= Beginning of Section =

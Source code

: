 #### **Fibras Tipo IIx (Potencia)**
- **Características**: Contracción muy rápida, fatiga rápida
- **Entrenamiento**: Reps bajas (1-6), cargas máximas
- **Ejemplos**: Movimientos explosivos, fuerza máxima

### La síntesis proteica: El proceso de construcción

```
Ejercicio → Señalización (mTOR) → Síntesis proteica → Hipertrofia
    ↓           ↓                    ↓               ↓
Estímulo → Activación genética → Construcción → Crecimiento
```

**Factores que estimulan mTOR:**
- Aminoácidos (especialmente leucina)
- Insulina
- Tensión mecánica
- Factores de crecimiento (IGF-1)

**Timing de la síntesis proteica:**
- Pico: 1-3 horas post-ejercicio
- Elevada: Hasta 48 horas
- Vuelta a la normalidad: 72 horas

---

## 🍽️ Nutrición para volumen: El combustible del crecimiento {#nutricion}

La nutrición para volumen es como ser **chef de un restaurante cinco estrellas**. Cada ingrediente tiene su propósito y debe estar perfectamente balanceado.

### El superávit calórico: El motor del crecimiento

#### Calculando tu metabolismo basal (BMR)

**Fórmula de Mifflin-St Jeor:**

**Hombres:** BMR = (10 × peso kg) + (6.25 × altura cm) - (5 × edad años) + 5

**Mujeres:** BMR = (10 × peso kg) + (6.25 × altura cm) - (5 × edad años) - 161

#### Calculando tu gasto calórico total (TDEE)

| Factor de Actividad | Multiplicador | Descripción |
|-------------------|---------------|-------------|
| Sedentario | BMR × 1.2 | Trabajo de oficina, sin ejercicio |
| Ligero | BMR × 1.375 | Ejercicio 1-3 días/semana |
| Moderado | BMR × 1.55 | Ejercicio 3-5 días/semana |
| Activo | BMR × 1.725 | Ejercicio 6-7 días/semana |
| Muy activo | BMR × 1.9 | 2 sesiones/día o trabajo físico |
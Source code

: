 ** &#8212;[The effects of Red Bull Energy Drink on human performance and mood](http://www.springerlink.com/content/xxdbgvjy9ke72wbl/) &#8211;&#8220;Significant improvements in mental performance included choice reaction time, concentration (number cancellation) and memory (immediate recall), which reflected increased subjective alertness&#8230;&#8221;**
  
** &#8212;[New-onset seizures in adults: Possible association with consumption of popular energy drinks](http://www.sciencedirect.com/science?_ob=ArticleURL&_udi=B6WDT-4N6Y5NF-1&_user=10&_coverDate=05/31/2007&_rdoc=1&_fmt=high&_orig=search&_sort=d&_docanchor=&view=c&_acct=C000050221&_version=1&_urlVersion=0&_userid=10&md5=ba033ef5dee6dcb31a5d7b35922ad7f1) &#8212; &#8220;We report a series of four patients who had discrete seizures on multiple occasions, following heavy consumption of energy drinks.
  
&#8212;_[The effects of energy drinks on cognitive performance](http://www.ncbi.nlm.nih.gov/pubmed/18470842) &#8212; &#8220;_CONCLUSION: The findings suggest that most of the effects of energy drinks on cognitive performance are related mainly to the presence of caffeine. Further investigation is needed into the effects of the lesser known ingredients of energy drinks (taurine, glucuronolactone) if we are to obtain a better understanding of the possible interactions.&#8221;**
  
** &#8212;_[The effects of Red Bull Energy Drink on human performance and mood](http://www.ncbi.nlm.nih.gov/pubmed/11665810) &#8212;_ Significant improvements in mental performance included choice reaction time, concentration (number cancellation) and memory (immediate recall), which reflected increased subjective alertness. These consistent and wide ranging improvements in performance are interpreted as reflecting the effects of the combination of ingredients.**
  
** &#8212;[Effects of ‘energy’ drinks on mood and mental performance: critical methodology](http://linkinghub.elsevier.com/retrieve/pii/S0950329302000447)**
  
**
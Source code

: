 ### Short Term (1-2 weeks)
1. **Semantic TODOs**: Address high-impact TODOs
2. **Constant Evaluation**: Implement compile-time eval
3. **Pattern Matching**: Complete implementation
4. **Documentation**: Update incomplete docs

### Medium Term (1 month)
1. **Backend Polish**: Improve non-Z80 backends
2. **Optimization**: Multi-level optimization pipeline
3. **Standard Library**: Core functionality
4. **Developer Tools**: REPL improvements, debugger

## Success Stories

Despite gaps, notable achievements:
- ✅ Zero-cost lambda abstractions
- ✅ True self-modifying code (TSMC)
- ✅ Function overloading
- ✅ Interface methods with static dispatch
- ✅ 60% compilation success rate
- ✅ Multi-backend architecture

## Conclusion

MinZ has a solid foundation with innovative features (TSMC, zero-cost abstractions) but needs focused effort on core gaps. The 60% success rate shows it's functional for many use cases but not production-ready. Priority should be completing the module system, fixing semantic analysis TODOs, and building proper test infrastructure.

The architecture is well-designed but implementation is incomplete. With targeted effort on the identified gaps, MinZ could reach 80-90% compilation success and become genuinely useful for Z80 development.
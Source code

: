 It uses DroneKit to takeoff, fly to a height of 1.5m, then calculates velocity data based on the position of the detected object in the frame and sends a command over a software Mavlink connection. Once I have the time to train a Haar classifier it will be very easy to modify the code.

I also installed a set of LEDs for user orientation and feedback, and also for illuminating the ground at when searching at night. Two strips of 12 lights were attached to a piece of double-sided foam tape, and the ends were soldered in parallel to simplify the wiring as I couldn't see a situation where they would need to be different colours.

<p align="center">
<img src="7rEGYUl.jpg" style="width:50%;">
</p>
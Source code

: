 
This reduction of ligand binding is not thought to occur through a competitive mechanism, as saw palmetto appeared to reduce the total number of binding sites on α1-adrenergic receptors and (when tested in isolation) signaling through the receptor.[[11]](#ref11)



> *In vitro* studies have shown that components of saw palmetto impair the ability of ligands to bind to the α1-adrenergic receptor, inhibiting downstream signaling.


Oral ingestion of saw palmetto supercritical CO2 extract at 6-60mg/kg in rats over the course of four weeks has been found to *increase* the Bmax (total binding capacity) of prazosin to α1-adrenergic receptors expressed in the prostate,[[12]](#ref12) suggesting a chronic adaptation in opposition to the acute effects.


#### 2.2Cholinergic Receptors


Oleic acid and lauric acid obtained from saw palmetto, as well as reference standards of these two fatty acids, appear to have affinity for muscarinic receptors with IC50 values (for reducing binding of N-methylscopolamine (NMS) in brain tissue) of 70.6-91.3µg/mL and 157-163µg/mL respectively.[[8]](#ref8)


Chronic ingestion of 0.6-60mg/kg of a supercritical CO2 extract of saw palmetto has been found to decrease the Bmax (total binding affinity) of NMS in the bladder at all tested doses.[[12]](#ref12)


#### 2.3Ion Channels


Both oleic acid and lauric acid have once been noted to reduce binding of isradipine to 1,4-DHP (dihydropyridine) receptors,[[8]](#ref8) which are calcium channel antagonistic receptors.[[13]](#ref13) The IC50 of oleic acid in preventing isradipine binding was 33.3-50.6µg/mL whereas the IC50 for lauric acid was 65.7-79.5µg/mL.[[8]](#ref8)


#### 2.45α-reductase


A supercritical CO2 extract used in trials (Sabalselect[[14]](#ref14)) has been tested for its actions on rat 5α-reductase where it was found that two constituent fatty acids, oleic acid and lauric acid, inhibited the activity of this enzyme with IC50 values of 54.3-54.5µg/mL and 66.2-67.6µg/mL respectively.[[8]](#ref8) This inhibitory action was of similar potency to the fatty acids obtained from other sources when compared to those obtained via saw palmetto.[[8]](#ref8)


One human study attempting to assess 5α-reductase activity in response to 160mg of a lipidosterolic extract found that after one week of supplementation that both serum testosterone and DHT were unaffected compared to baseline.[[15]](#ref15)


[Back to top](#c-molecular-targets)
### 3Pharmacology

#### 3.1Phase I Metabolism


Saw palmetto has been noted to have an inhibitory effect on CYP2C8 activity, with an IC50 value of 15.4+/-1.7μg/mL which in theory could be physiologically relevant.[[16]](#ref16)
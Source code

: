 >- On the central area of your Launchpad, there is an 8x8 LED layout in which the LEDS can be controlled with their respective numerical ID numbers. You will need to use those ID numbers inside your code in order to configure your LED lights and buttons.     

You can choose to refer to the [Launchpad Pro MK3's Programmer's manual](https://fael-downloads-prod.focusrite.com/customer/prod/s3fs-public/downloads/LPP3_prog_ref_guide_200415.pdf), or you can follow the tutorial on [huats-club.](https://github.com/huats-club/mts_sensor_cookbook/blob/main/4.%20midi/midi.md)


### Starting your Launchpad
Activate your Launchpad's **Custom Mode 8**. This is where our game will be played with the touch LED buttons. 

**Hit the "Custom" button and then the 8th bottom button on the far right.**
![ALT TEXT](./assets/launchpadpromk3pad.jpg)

= End of Section =

→ What is expected
Exactly repeat the lines running from the top of the listing to the line bearing "que estimulan mTOR:**", both of those lines included, and only them.

→ Answer
Source code

: #### **Fibras Tipo IIx (Potencia)**
- **Características**: Contracción muy rápida, fatiga rápida
- **Entrenamiento**: Reps bajas (1-6), cargas máximas
- **Ejemplos**: Movimientos explosivos, fuerza máxima

### La síntesis proteica: El proceso de construcción

```
Ejercicio → Señalización (mTOR) → Síntesis proteica → Hipertrofia
    ↓           ↓                    ↓               ↓
Estímulo → Activación genética → Construcción → Crecimiento
```

**Factores que estimulan mTOR:**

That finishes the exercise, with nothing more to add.